[Recorded data]
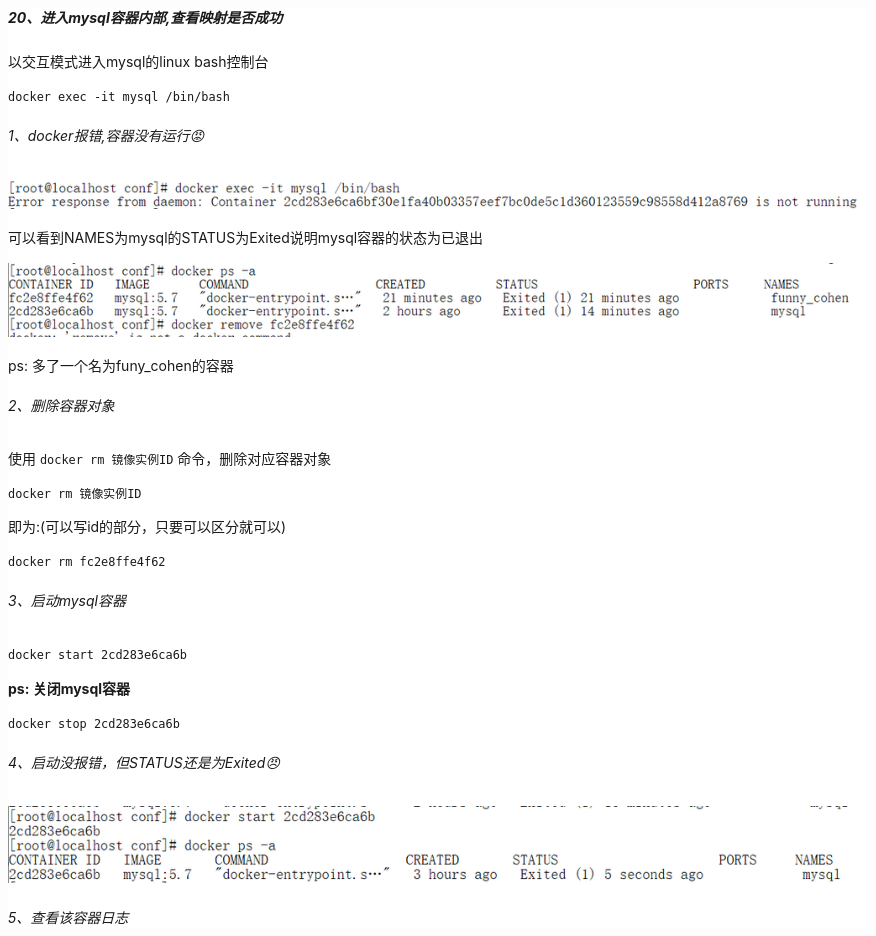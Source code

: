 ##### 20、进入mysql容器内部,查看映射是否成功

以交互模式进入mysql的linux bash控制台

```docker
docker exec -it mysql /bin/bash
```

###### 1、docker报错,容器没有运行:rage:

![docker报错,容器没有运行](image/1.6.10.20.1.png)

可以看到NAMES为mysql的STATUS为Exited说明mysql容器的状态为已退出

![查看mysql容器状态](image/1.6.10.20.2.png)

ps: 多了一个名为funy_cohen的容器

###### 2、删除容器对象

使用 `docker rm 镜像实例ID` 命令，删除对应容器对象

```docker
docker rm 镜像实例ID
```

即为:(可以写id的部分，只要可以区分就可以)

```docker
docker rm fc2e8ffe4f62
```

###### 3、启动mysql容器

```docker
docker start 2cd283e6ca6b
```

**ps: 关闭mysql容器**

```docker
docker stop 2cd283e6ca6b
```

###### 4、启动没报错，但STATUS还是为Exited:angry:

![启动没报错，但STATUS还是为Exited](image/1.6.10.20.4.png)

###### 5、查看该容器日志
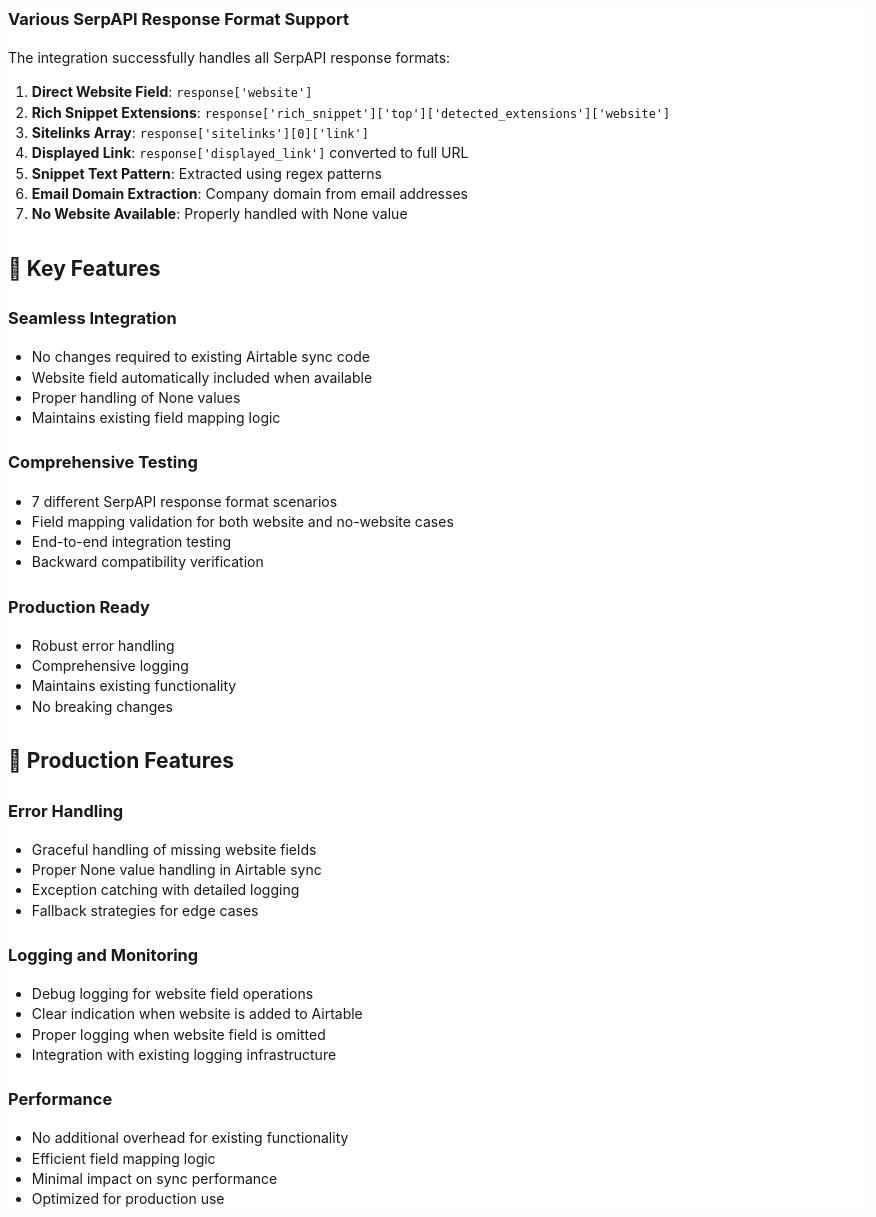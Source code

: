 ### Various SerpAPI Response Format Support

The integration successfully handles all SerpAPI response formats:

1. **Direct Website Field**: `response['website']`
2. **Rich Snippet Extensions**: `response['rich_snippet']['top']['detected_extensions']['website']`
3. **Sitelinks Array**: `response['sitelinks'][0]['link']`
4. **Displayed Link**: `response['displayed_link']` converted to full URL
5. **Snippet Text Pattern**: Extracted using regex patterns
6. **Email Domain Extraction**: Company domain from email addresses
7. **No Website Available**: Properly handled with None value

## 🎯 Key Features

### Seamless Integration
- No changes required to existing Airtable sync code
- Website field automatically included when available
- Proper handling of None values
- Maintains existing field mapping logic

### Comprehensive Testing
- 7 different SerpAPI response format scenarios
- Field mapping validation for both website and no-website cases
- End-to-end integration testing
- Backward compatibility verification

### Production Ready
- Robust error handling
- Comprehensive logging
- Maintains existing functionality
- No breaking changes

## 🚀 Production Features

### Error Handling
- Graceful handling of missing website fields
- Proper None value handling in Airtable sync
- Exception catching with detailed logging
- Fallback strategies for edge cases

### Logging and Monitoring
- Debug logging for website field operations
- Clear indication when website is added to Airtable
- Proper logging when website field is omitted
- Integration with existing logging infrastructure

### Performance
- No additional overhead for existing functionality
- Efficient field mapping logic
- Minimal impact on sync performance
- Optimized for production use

* **TASK ITEM**
Once the pictures are removed, set down what remains of the entries above exactly.

* **YOUR RESPONSE**
Source code

: ##### 20、进入mysql容器内部,查看映射是否成功

以交互模式进入mysql的linux bash控制台

```docker
docker exec -it mysql /bin/bash
```

###### 1、docker报错,容器没有运行:rage:

![docker报错,容器没有运行](image/1.6.10.20.1.png)

可以看到NAMES为mysql的STATUS为Exited说明mysql容器的状态为已退出

![查看mysql容器状态](image/1.6.10.20.2.png)

ps: 多了一个名为funy_cohen的容器

###### 2、删除容器对象

使用 `docker rm 镜像实例ID` 命令，删除对应容器对象

```docker
docker rm 镜像实例ID
```

即为:(可以写id的部分，只要可以区分就可以)

```docker
docker rm fc2e8ffe4f62
```

###### 3、启动mysql容器

```docker
docker start 2cd283e6ca6b
```

**ps: 关闭mysql容器**

```docker
docker stop 2cd283e6ca6b
```

###### 4、启动没报错，但STATUS还是为Exited:angry:

![启动没报错，但STATUS还是为Exited](image/1.6.10.20.4.png)

###### 5、查看该容器日志
Source code

: ### Various SerpAPI Response Format Support

The integration successfully handles all SerpAPI response formats:

1. **Direct Website Field**: `response['website']`
2. **Rich Snippet Extensions**: `response['rich_snippet']['top']['detected_extensions']['website']`
3. **Sitelinks Array**: `response['sitelinks'][0]['link']`
4. **Displayed Link**: `response['displayed_link']` converted to full URL
5. **Snippet Text Pattern**: Extracted using regex patterns
6. **Email Domain Extraction**: Company domain from email addresses
7. **No Website Available**: Properly handled with None value

## 🎯 Key Features

### Seamless Integration
- No changes required to existing Airtable sync code
- Website field automatically included when available
- Proper handling of None values
- Maintains existing field mapping logic

### Comprehensive Testing
- 7 different SerpAPI response format scenarios
- Field mapping validation for both website and no-website cases
- End-to-end integration testing
- Backward compatibility verification

### Production Ready
- Robust error handling
- Comprehensive logging
- Maintains existing functionality
- No breaking changes

## 🚀 Production Features

### Error Handling
- Graceful handling of missing website fields
- Proper None value handling in Airtable sync
- Exception catching with detailed logging
- Fallback strategies for edge cases

### Logging and Monitoring
- Debug logging for website field operations
- Clear indication when website is added to Airtable
- Proper logging when website field is omitted
- Integration with existing logging infrastructure

### Performance
- No additional overhead for existing functionality
- Efficient field mapping logic
- Minimal impact on sync performance
- Optimized for production use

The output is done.